▸ What is expected
When the line containing "el menos pierde." is reached, begin transcribing. Continue exactly through the final line of the listing, and return nothing else.

### Exercise data ###

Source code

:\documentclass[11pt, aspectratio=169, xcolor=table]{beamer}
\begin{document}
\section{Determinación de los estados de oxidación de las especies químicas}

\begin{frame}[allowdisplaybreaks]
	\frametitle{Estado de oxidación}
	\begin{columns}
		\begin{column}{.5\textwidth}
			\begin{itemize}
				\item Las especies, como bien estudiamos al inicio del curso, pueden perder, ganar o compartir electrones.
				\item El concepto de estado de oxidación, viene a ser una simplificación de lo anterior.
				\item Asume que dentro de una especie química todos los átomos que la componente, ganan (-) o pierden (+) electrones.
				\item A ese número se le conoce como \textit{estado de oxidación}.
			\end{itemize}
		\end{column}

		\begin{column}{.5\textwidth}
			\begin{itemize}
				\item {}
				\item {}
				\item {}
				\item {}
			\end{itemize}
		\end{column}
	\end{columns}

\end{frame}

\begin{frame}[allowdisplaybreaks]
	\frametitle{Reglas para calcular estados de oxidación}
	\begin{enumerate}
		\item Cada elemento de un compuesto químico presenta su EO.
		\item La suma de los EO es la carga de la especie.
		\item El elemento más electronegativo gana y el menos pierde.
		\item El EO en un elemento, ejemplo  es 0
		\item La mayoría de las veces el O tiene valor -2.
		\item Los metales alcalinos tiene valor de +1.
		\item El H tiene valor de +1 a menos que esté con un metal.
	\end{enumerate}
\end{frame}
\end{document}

###

▸ Response
		\item El elemento más electronegativo gana y el menos pierde.
		\item El EO en un elemento, ejemplo  es 0
		\item La mayoría de las veces el O tiene valor -2.
		\item Los metales alcalinos tiene valor de +1.
		\item El H tiene valor de +1 a menos que esté con un metal.
	\end{enumerate}
\end{frame}
\end{document}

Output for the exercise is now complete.